The House Budget Committee held hearing on March 25 to renew its efforts to reform the congressional budget process. The hearing, the first in a series, was marked by disagreement between the parties over how to overhaul the way Congress funds the federal government. Republicans took the position that the 1974 Budget Act must be rewritten to more effectively pass budgets, while Democrats blamed politics as the real reason for the budget stalemate in the House.

Budget Committee Chair Tom Price (R-GA) said in his opening remarks, “A breakdown in budgeting leads to a breakdown in broader policymaking. That is why this reform effort goes far beyond the interests of just this committee or our friends on the Appropriations Committee. All of Congress and all committees have a vested interest in seeing that we have a functioning budget process. Perhaps the most troubling consequence of our current failed process is the remarkable growth in automatic spending.”

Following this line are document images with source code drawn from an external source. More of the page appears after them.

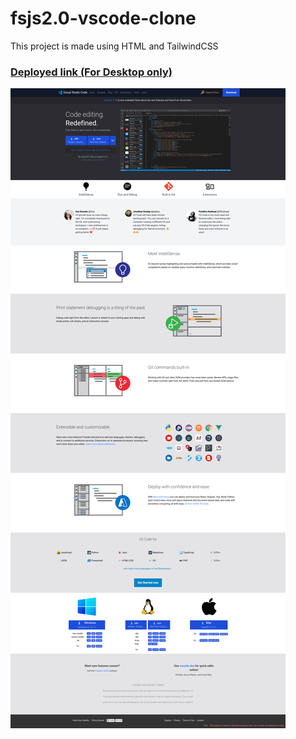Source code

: # fsjs2.0-vscode-clone

This project is made using HTML and TailwindCSS
### [Deployed link (For Desktop only)](https://fsjs2-vscode-clone.netlify.app/)

![output](./output.png)
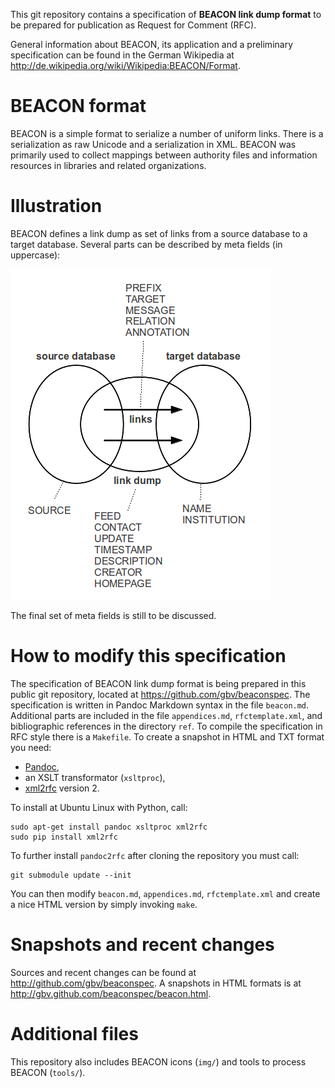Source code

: This git repository contains a specification of **BEACON link dump format** to
be prepared for publication as Request for Comment (RFC).

General information about BEACON, its application and a preliminary
specification can be found in the German Wikipedia at
<http://de.wikipedia.org/wiki/Wikipedia:BEACON/Format>.

# BEACON format

BEACON is a simple format to serialize a number of uniform links.  There is a
serialization as raw Unicode and a serialization in XML.  BEACON was primarily
used to collect mappings between authority files and information resources in
libraries and related organizations.

# Illustration

BEACON defines a link dump as set of links from a source database to a target
database. Several parts can be described by meta fields (in uppercase):

![](beaconspec-diagram.png)

The final set of meta fields is still to be discussed.

# How to modify this specification

The specification of BEACON link dump format is being prepared in this public
git repository, located at <https://github.com/gbv/beaconspec>. The
specification is written in Pandoc Markdown syntax in the file `beacon.md`.
Additional parts are included in the file `appendices.md`, `rfctemplate.xml`,
and bibliographic references in the directory `ref`. To compile the
specification in RFC style there is a `Makefile`. To create a snapshot in HTML
and TXT format you need:

* [Pandoc](http://johnmacfarlane.net/pandoc/),
* an XSLT transformator (`xsltproc`),
* [xml2rfc](http://xml.resource.org/) version 2.

To install at Ubuntu Linux with Python, call:

    sudo apt-get install pandoc xsltproc xml2rfc
    sudo pip install xml2rfc

To further install `pandoc2rfc` after cloning the repository you must call:

    git submodule update --init

You can then modify `beacon.md`, `appendices.md`, `rfctemplate.xml` and create
a nice HTML version by simply invoking `make`.

# Snapshots and recent changes

Sources and recent changes can be found at <http://github.com/gbv/beaconspec>.
A snapshots in HTML formats is at <http://gbv.github.com/beaconspec/beacon.html>.

# Additional files

This repository also includes BEACON icons (`img/`) and tools to process BEACON 
(`tools/`).
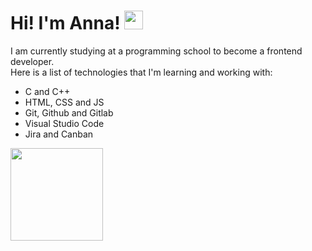 <h1>
  Hi! I'm Anna!
  <img src="https://media.giphy.com/media/hvRJCLFzcasrR4ia7z/giphy.gif" width="30px"/>
</h1>

I am currently studying at a programming school to become a frontend developer.  
Here is a list of technologies that I'm learning and working with:  
-  C and C++
-  HTML, CSS and JS
-  Git, Github and Gitlab
-  Visual Studio Code
-  Jira and Canban

<div id="header" align="left">
  <img src="https://octodex.github.com/images/femalecodertocat.png" width="148"/>
</div>

<!---
yuetteyo/yuetteyo is a ✨ special ✨ repository because its `README.md` (this file) appears on your GitHub profile.
You can click the Preview link to take a look at your changes.
--->
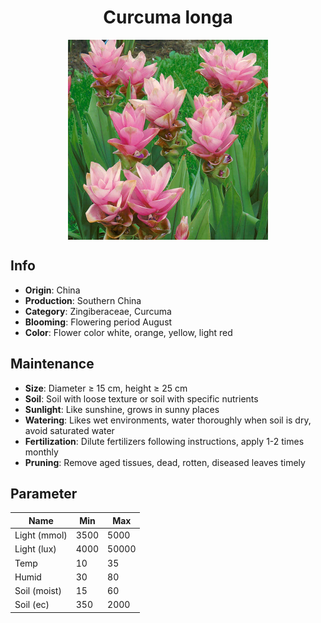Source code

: <h1 align='center'>Curcuma longa</h1>
<p align="center">
    <img 
        align='center'
        width='320'
        src="../images/curcuma longa.png" 
        alt='Curcuma longa' />
</p>

## Info

 - **Origin**: China
 - **Production**: Southern China
 - **Category**: Zingiberaceae, Curcuma
 - **Blooming**: Flowering period August
 - **Color**: Flower color white, orange, yellow, light red

## Maintenance

 - **Size**: Diameter ≥ 15 cm, height ≥ 25 cm
 - **Soil**: Soil with loose texture or soil with specific nutrients
 - **Sunlight**: Like sunshine, grows in sunny places
 - **Watering**: Likes wet environments, water thoroughly when soil is dry, avoid saturated water
 - **Fertilization**: Dilute fertilizers following instructions, apply 1-2 times monthly
 - **Pruning**: Remove aged tissues, dead, rotten, diseased leaves timely

## Parameter

| Name         | Min  | Max   |
|--------------|------|-------|
| Light (mmol) | 3500 | 5000  |
| Light (lux)  | 4000 | 50000 |
| Temp         | 10    | 35    |
| Humid        | 30   | 80    |
| Soil (moist) | 15   | 60    |
| Soil (ec)    | 350  | 2000  |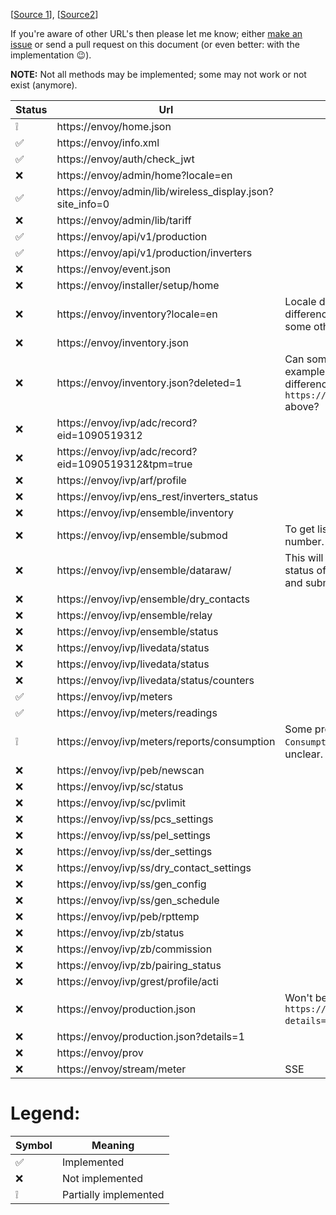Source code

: ﻿[[Source 1](https://gathering.tweakers.net/forum/list_message/67668598#67668598)], [[Source2](Docs/ENVOY-Envoy%20REST%20Interface.pdf)]

If you're aware of other URL's then please let me know; either [make an issue](https://github.com/RobThree/NEnvoy/issues/new?title=New%20Envoy%20url) or send a pull request on this document (or even better: with the implementation :wink:).

**NOTE:** Not all methods may be implemented; some may not work or not exist (anymore).

Status | Url | Note
-|-|-
❕|https://envoy/home.json
✅|https://envoy/info.xml
✅|https://envoy/auth/check_jwt
❌|https://envoy/admin/home?locale=en
✅|https://envoy/admin/lib/wireless_display.json?site_info=0
❌|https://envoy/admin/lib/tariff
✅|https://envoy/api/v1/production
✅|https://envoy/api/v1/production/inverters
❌|https://envoy/event.json
❌|https://envoy/installer/setup/home
❌|https://envoy/inventory?locale=en | Locale doesn't seem to make a difference (tried `de`, `nl`, `it` and some others)
❌|https://envoy/inventory.json
❌|https://envoy/inventory.json?deleted=1 | Can someone provide an example json and point out the difference with `https://envoy/inventory.json` above?
❌|https://envoy/ivp/adc/record?eid=1090519312
❌|https://envoy/ivp/adc/record?eid=1090519312&tpm=true
❌|https://envoy/ivp/arf/profile
❌|https://envoy/ivp/ens_rest/inverters_status
❌|https://envoy/ivp/ensemble/inventory
❌|https://envoy/ivp/ensemble/submod | To get list of all submod serial number.
❌|https://envoy/ivp/ensemble/dataraw/<Serial number of EnChg> | This will provide telemetry status of all units of encharge and submodules.
❌|https://envoy/ivp/ensemble/dry_contacts
❌|https://envoy/ivp/ensemble/relay
❌|https://envoy/ivp/ensemble/status
❌|https://envoy/ivp/livedata/status
❌|https://envoy/ivp/livedata/status
❌|https://envoy/ivp/livedata/status/counters
✅|https://envoy/ivp/meters
✅|https://envoy/ivp/meters/readings
❕|https://envoy/ivp/meters/reports/consumption | Some properties on `ConsumptionValues` are still unclear.
❌|https://envoy/ivp/peb/newscan
❌|https://envoy/ivp/sc/status
❌|https://envoy/ivp/sc/pvlimit
❌|https://envoy/ivp/ss/pcs_settings
❌|https://envoy/ivp/ss/pel_settings
❌|https://envoy/ivp/ss/der_settings
❌|https://envoy/ivp/ss/dry_contact_settings
❌|https://envoy/ivp/ss/gen_config
❌|https://envoy/ivp/ss/gen_schedule
❌|https://envoy/ivp/peb/rpttemp
❌|https://envoy/ivp/zb/status
❌|https://envoy/ivp/zb/commission
❌|https://envoy/ivp/zb/pairing_status
❌|https://envoy/ivp/grest/profile/acti
❌|https://envoy/production.json | Won't be implemented, see `https://envoy/production.json?details=1` below
❌|https://envoy/production.json?details=1
❌|https://envoy/prov
❌|https://envoy/stream/meter | SSE

# Legend:

Symbol | Meaning
-|-
✅|Implemented
❌|Not implemented
❕|Partially implemented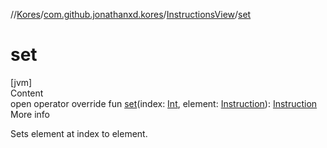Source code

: //[Kores](../../index.md)/[com.github.jonathanxd.kores](../index.md)/[InstructionsView](index.md)/[set](set.md)



# set  
[jvm]  
Content  
open operator override fun [set](set.md)(index: [Int](https://kotlinlang.org/api/latest/jvm/stdlib/kotlin/-int/index.html), element: [Instruction](../-instruction/index.md)): [Instruction](../-instruction/index.md)  
More info  


Sets element at index to element.

  



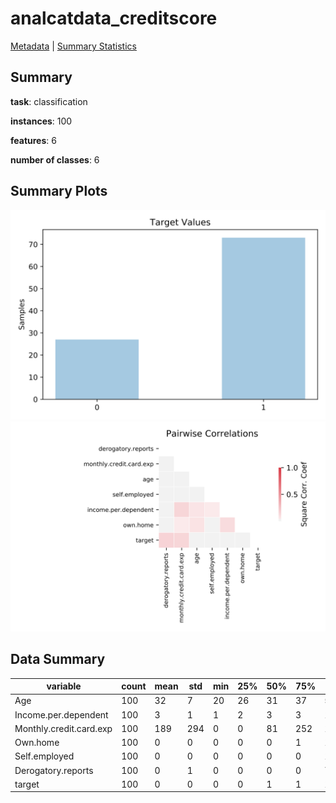 # analcatdata_creditscore

[Metadata](metadata.yaml) | [Summary Statistics](summary_stats.csv)

## Summary

**task**: classification

**instances**: 100

**features**: 6

**number of classes**: 6

## Summary Plots

![Labels](label.svg)
![Corr](corr.svg)

## Data Summary

|	variable	|	count	|	mean	|	std	|	min	|	25%	|	50%	|	75%	|	max|
| --- | --- | --- | --- | --- | --- | --- | --- | --- |
|	Age	|	100	|	32	|	7	|	20	|	26	|	31	|	37	|	55
|	Income.per.dependent	|	100	|	3	|	1	|	1	|	2	|	3	|	3	|	10
|	Monthly.credit.card.exp	|	100	|	189	|	294	|	0	|	0	|	81	|	252	|	1898
|	Own.home	|	100	|	0	|	0	|	0	|	0	|	0	|	1	|	1
|	Self.employed	|	100	|	0	|	0	|	0	|	0	|	0	|	0	|	1
|	Derogatory.reports	|	100	|	0	|	1	|	0	|	0	|	0	|	0	|	7
|	target	|	100	|	0	|	0	|	0	|	0	|	1	|	1	|	1
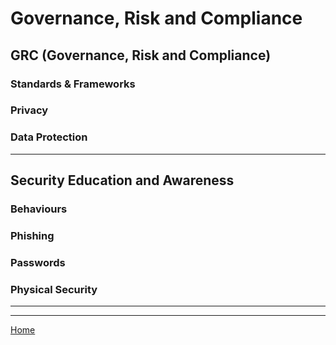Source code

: # Governance, Risk and Compliance

## GRC (Governance, Risk and Compliance)

### Standards & Frameworks 

### Privacy

### Data Protection

***
## Security Education and Awareness 
### Behaviours

### Phishing

### Passwords

### Physical Security 

***

***
[Home](README.md)
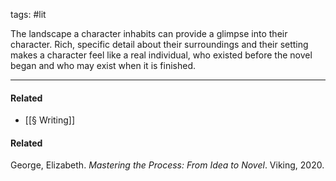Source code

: tags: #lit
      
The landscape a character inhabits can provide a glimpse into their character. Rich, specific detail about their surroundings and their setting makes a character feel like a real individual, who existed before the novel began and who may exist when it is finished.

---
#### Related
- [[§ Writing]]

#### Related
George, Elizabeth. *Mastering the Process: From Idea to Novel*. Viking, 2020.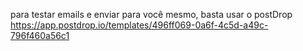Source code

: para testar emails e enviar para você mesmo, basta usar o postDrop
https://app.postdrop.io/templates/496ff069-0a6f-4c5d-a49c-796f460a56c1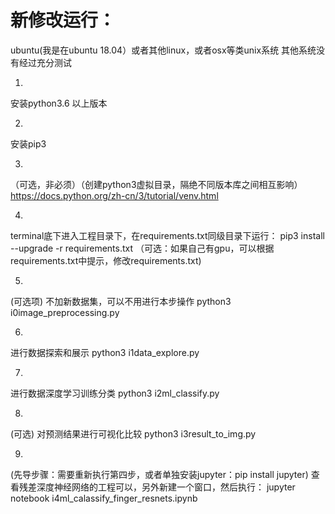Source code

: # 新修改运行：

ubuntu(我是在ubuntu 18.04）或者其他linux，或者osx等类unix系统
其他系统没有经过充分测试

1.
安装python3.6 以上版本

2. 
安装pip3 

3.
（可选，非必须）（创建python3虚拟目录，隔绝不同版本库之间相互影响）
https://docs.python.org/zh-cn/3/tutorial/venv.html


4.
terminal底下进入工程目录下，在requirements.txt同级目录下运行：
pip3 install --upgrade -r requirements.txt
（可选：如果自己有gpu，可以根据requirements.txt中提示，修改requirements.txt)

5.
(可选项) 不加新数据集，可以不用进行本步操作
python3 i0image_preprocessing.py

6.
进行数据探索和展示
python3 i1data_explore.py

7.
进行数据深度学习训练分类
python3 i2ml_classify.py

8.
(可选)
对预测结果进行可视化比较
python3 i3result_to_img.py

9.
(先导步骤：需要重新执行第四步，或者单独安装jupyter：pip install jupyter)
查看残差深度神经网络的工程可以，另外新建一个窗口，然后执行：
jupyter notebook i4ml_calassify_finger_resnets.ipynb
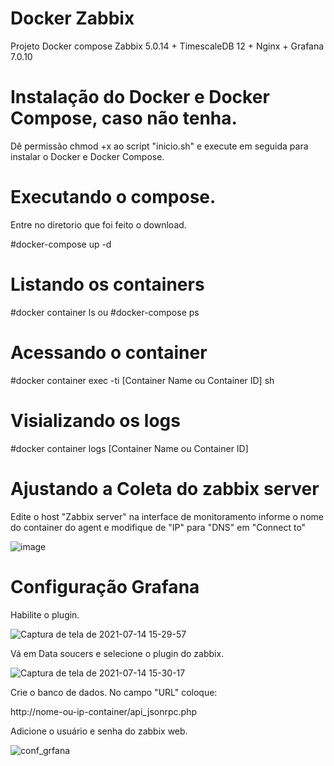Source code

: # Docker Zabbix 
Projeto Docker compose Zabbix 5.0.14 + TimescaleDB 12 + Nginx + Grafana 7.0.10

# Instalação do Docker e Docker Compose, caso não tenha.
Dê permissão chmod +x ao script "inicio.sh" e execute em seguida para instalar o Docker e Docker Compose.

# Executando o compose.
Entre no diretorio que foi feito o download. 

#docker-compose up -d

# Listando os containers
#docker container ls ou #docker-compose ps

# Acessando o container
#docker container exec -ti [Container Name ou Container ID] sh

# Visializando os logs
#docker container logs [Container Name ou Container ID]

# Ajustando a Coleta do zabbix server
Edite o host "Zabbix server" na interface de monitoramento informe o nome do container do agent e modifique de "IP" para "DNS" em "Connect to"

![image](https://user-images.githubusercontent.com/87427032/127325078-5d641c9c-c63f-4f43-b78a-a3b1fcdc06a4.png)

# Configuração Grafana

Habilite o plugin.

![Captura de tela de 2021-07-14 15-29-57](https://user-images.githubusercontent.com/87427032/125678219-6f164b99-4648-4b89-9aa4-eba6ed06dcd5.png)

Vá em Data soucers e selecione o plugin do zabbix.

![Captura de tela de 2021-07-14 15-30-17](https://user-images.githubusercontent.com/87427032/125678221-332417f7-6aa9-43f0-8168-2ae008208f2b.png)

Crie o banco de dados. 
No campo "URL" coloque: 

http://nome-ou-ip-container/api_jsonrpc.php

Adicione o usuário e senha do zabbix web.

![conf_grfana](https://user-images.githubusercontent.com/87427032/125678387-480a711e-0a6b-4870-a298-97cea6fbbbe2.png)
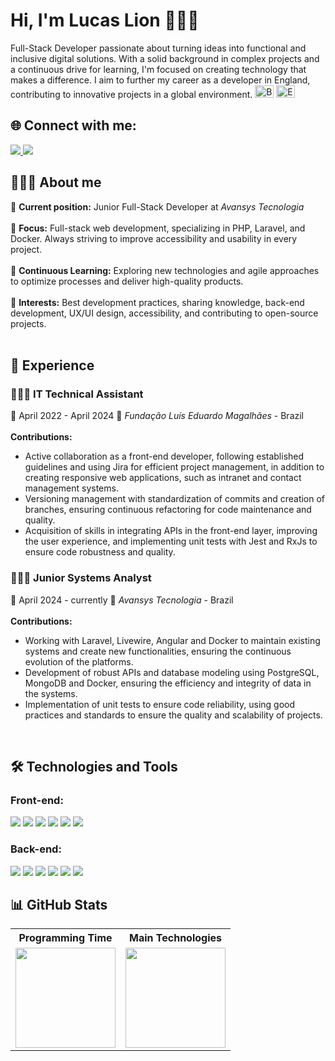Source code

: <h1>Hi, I'm Lucas Lion 🧑🏽‍💻</h1>

<p>Full-Stack Developer passionate about turning ideas into functional and inclusive digital solutions. With a solid background in complex projects and a continuous drive for learning, I'm focused on creating technology that makes a difference. I aim to further my career as a developer in England, contributing to innovative projects in a global environment. <img src="https://upload.wikimedia.org/wikipedia/commons/0/05/Flag_of_Brazil.svg" alt="Brazil Flag" width="30" height="20"> <img src="https://upload.wikimedia.org/wikipedia/en/b/be/Flag_of_England.svg" alt="England Flag" width="30" height="20">
  
<h2>🌐 Connect with me:</h2>
<a href="https://www.linkedin.com/in/lucas-lion-122b15189/" target="_blank">
  <img src="https://img.shields.io/badge/-LinkedIn-%230077B5?style=for-the-badge&logo=linkedin&logoColor=white" target="_blank">
</a>
<a href="https://www.instagram.com/lucas_lionv/" target="_blank">
  <img src="https://img.shields.io/badge/-Instagram-%23E4405F?style=for-the-badge&logo=instagram&logoColor=white" target="_blank">
</a>

<br>

<h2>🧑🏽‍💻 About me</h2>

<p>
💼 <strong>Current position:</strong> Junior Full-Stack Developer at <i>Avansys Tecnologia</i>  <br> </br>
🎯 <strong>Focus:</strong> Full-stack web development, specializing in PHP, Laravel, and Docker. Always striving to improve accessibility and usability in every project.  <br> </br>
🌱 <strong>Continuous Learning:</strong> Exploring new technologies and agile approaches to optimize processes and deliver high-quality products.  <br> </br>
🎨 <strong>Interests:</strong> Best development practices, sharing knowledge, back-end development, UX/UI design, accessibility, and contributing to open-source projects. <br> </br>
</p>

<h2>💼 Experience</h2>

<h3>🧑🏽‍💻 IT Technical Assistant</h3>
<p>
📆 April 2022 - April 2024  
📍 <i>Fundação Luís Eduardo Magalhães</i> - Brazil  </br> </br>
<strong>Contributions:</strong>
<ul>
  <li>Active collaboration as a front-end developer, following established guidelines and using Jira for efficient project management, in addition to creating responsive web applications, such as intranet and contact management systems.</li>
  <li>Versioning management with standardization of commits and creation of branches, ensuring continuous refactoring for code maintenance and quality.</li>
  <li>Acquisition of skills in integrating APIs in the front-end layer, improving the user experience, and implementing unit tests with Jest and RxJs to ensure code robustness and quality.</li>
</ul>
</p>

<h3>🧑🏽‍💻 Junior Systems Analyst</h3>
<p>
📆 April 2024 - currently  
📍 <i>Avansys Tecnologia</i> - Brazil  </br> </br>
<strong>Contributions:</strong>
<ul>
  <li>Working with Laravel, Livewire, Angular and Docker to maintain existing systems and create new functionalities, ensuring the continuous evolution of the platforms.</li>
  <li>Development of robust APIs and database modeling using PostgreSQL, MongoDB and Docker, ensuring the efficiency and integrity of data in the systems.</li>
  <li>Implementation of unit tests to ensure code reliability, using good practices and standards to ensure the quality and scalability of projects.</li>
</ul>
</p>

<br>

<h2>🛠️ Technologies and Tools</h2>

<h3>Front-end:</h3>
<p>
  <img src="https://img.shields.io/badge/HTML5-E34F26?style=for-the-badge&logo=html5&logoColor=white">
  <img src="https://img.shields.io/badge/CSS3-1572B6?style=for-the-badge&logo=css3&logoColor=white">
  <img src="https://img.shields.io/badge/JavaScript-F7DF1E?style=for-the-badge&logo=javascript&logoColor=black">
  <img src="https://img.shields.io/badge/Bootstrap-7952B3?style=for-the-badge&logo=bootstrap&logoColor=white">
  <img src="https://img.shields.io/badge/Angular-DD0031?style=for-the-badge&logo=angular&logoColor=white">
  <img src="https://img.shields.io/badge/TypeScript-007ACC?style=for-the-badge&logo=typescript&logoColor=white">
</p>

<h3>Back-end:</h3>
<p>
  <img src="https://img.shields.io/badge/PHP-777BB4?style=for-the-badge&logo=php&logoColor=white">
  <img src="https://img.shields.io/badge/Laravel-FF2D20?style=for-the-badge&logo=laravel&logoColor=white">
  <img src="https://img.shields.io/badge/Docker-2496ED?style=for-the-badge&logo=docker&logoColor=white">
  <img src="https://img.shields.io/badge/MySQL-4479A1?style=for-the-badge&logo=mysql&logoColor=white">
  <img src="https://img.shields.io/badge/PostgreSQL-336791?style=for-the-badge&logo=postgresql&logoColor=white">
  <img src="https://img.shields.io/badge/MongoDB-47A248?style=for-the-badge&logo=mongodb&logoColor=white">
</p>

<h2>📊 GitHub Stats</h2>
<table>
  <tr>
    <th>Programming Time</th>
    <th>Main Technologies</th>
  </tr>
  <tr>
    <td>
     <a href="https://github.com/Lucas-Lion">
      <img height="160em" src="https://github-readme-stats.vercel.app/api?username=Lucas-Lion&show_icons=true&theme=dark&include_all_commits=true&count_private=true"/>
     </a>
    </td>
    <td>
      <a href="https://github.com/Lucas-Lion">
        <img height="160em" src="https://github-readme-stats.vercel.app/api/top-langs/?username=Lucas-Lion&layout=compact&langs_count=7&theme=dark"/>
      </a>
    </td>
  </tr>
</table>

Members of the Committee and hearing witnesses offered several proposals for reforming the budget process, such as including mandatory spending in the budget, addressing tax expenditures, and placing restrictions on the use of continuing resolutions to fund the government.

Representative Bill Pascrell (D-NJ) said that the Committee’s attention to the budget process was misplaced and that it should instead be focusing on how sequestration will impact federal spending when automatic budget cuts return next year. “The process reform we should be discussing is how to provide relief from the sequestration caps that return in full force next year,” Mr. Pascrell said. “We all saw what happened the first year it was in effect.”

The Senate has also begun to examine ways to reform the budget process, but, unlike in the House, those efforts have included a willingness from both parties to work across the aisle.  Senate Budget Chair Mike Enzi (R-WY) hopes to introduce bipartisan legislation later this year.